→ Your objective
What appears from the first line of the records below through the line containing "Squared Error for" must be reproduced verbatim.

Extracted data entries:
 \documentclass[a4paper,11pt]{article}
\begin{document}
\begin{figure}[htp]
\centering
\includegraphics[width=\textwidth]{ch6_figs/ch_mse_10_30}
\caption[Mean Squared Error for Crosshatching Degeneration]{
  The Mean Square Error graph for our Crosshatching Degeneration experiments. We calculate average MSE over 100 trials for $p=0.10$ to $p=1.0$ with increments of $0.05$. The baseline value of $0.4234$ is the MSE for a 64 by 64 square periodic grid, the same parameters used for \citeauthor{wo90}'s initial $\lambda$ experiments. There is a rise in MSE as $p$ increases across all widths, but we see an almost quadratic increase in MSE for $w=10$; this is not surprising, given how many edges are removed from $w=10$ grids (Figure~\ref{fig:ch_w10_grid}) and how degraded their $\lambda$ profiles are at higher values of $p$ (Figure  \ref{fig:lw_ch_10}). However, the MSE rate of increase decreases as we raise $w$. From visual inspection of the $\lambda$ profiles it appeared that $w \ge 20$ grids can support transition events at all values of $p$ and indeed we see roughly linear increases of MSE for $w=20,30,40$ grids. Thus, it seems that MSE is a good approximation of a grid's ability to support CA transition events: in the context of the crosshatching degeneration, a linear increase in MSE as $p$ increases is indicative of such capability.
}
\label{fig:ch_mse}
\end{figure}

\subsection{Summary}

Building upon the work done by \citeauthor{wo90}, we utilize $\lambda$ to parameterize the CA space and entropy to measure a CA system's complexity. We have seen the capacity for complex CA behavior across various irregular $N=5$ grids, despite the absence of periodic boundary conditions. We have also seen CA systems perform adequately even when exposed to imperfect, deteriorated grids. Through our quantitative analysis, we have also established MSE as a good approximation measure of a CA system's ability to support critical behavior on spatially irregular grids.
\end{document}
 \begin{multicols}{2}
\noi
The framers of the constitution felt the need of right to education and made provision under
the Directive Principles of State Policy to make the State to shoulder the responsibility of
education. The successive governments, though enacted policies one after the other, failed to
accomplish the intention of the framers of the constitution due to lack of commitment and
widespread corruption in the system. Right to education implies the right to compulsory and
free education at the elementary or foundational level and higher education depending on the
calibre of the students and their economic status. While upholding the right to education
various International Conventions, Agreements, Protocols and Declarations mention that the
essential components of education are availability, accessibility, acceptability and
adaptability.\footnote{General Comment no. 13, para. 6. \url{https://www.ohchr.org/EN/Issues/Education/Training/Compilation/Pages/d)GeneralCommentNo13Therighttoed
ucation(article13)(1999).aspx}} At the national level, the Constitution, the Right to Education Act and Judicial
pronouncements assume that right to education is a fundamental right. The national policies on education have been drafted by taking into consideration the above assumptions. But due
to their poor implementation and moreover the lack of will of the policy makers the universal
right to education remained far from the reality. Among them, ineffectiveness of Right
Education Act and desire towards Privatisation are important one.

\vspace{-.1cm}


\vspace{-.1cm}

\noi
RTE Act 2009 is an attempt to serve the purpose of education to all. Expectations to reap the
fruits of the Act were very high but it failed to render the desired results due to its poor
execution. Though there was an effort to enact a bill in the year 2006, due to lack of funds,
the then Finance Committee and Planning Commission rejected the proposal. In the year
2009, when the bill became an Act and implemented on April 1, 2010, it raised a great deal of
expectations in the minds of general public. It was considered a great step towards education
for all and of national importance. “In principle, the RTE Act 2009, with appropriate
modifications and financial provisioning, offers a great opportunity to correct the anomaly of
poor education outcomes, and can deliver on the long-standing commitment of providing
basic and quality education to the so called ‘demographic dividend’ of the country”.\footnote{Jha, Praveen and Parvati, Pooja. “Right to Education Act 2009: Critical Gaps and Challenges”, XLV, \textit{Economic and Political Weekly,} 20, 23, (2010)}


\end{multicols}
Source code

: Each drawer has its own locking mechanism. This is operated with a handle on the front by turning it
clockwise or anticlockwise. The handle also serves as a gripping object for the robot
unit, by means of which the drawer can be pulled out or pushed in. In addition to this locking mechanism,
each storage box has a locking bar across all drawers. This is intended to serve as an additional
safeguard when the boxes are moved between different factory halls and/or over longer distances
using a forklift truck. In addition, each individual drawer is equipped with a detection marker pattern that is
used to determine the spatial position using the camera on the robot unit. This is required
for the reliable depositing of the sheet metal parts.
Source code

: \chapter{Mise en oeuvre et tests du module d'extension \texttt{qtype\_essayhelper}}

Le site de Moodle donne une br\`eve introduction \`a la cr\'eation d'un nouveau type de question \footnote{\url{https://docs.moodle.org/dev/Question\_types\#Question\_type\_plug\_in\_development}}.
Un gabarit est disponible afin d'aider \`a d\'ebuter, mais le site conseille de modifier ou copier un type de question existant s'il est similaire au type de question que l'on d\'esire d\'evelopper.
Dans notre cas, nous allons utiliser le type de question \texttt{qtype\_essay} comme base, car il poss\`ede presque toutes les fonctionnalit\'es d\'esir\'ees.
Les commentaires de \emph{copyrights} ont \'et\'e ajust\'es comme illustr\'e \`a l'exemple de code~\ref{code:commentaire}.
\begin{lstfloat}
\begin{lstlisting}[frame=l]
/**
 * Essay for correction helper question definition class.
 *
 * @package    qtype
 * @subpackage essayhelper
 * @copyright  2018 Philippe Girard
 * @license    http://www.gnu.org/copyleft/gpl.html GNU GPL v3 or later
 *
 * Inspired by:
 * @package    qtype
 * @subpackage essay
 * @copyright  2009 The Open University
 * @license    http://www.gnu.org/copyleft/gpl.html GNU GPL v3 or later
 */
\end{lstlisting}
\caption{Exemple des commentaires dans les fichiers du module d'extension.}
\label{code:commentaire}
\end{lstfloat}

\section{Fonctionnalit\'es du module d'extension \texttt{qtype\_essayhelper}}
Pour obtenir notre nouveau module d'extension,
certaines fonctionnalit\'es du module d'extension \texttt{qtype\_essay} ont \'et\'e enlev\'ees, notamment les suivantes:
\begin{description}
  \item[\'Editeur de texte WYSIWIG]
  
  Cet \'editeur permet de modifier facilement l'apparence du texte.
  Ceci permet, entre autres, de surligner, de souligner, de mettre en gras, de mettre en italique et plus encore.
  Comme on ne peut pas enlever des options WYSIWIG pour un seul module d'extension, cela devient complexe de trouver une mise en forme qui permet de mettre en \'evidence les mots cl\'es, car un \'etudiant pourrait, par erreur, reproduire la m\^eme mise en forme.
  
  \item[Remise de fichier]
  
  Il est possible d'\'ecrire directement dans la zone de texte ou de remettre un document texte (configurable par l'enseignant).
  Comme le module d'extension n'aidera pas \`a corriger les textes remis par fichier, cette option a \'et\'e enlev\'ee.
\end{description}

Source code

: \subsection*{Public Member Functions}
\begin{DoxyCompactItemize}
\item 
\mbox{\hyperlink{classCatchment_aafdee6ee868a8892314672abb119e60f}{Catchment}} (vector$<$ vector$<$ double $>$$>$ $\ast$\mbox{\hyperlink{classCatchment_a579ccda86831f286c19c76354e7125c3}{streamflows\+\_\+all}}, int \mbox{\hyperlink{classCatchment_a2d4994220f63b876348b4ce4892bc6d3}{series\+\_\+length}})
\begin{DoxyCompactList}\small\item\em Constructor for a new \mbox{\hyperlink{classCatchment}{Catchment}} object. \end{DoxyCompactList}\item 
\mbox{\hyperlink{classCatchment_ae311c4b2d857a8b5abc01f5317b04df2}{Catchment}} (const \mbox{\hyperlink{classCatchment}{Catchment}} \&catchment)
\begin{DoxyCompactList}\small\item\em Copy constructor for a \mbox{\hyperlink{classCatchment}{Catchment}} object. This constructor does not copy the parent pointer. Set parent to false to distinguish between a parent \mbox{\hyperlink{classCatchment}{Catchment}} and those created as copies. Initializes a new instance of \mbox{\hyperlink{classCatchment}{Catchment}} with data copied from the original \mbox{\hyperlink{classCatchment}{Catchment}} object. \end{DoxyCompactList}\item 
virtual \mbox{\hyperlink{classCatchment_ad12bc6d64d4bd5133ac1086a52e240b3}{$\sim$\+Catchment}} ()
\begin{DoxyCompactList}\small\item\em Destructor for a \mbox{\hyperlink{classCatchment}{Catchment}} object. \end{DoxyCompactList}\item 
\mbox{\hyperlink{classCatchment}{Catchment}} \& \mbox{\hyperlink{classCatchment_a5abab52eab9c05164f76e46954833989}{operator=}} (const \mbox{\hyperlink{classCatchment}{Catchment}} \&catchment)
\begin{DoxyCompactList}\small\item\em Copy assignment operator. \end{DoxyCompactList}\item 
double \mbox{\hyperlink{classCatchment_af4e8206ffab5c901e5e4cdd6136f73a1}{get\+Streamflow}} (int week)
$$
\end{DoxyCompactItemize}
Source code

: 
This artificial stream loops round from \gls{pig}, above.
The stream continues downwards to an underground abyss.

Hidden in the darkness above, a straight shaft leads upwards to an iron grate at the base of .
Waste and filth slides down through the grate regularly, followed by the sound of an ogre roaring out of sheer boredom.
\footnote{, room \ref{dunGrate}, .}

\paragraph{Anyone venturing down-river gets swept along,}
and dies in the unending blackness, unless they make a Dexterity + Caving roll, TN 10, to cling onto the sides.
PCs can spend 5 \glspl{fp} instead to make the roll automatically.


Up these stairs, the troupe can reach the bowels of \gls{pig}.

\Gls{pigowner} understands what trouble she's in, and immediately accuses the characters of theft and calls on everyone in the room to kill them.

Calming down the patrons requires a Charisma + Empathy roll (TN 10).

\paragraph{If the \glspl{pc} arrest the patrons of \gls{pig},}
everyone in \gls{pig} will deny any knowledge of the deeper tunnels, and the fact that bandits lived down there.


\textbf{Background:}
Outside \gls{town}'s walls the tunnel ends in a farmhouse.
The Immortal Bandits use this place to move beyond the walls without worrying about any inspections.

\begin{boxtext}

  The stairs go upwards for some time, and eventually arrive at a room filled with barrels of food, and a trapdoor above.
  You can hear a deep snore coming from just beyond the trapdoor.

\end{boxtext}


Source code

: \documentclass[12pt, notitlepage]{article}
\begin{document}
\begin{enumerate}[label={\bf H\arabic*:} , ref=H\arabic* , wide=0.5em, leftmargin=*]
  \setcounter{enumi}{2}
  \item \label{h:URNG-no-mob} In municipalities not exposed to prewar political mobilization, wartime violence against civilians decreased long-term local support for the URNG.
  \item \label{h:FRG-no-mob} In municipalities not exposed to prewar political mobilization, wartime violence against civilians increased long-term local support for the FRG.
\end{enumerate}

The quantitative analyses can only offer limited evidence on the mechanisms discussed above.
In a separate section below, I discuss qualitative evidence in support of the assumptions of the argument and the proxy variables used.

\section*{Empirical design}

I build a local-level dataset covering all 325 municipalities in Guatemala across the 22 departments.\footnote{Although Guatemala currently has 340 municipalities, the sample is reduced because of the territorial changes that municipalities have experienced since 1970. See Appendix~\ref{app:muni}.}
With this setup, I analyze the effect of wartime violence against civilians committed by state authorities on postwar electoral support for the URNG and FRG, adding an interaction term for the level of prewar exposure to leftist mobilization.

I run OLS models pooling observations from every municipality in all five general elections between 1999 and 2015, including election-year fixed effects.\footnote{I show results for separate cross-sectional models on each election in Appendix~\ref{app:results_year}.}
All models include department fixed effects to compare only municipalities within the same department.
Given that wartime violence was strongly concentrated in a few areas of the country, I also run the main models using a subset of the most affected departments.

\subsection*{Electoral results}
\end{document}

→ Answer section
 \documentclass[a4paper,11pt]{article}
\begin{document}
\begin{figure}[htp]
\centering
\includegraphics[width=\textwidth]{ch6_figs/ch_mse_10_30}
\caption[Mean Squared Error for Crosshatching Degeneration]{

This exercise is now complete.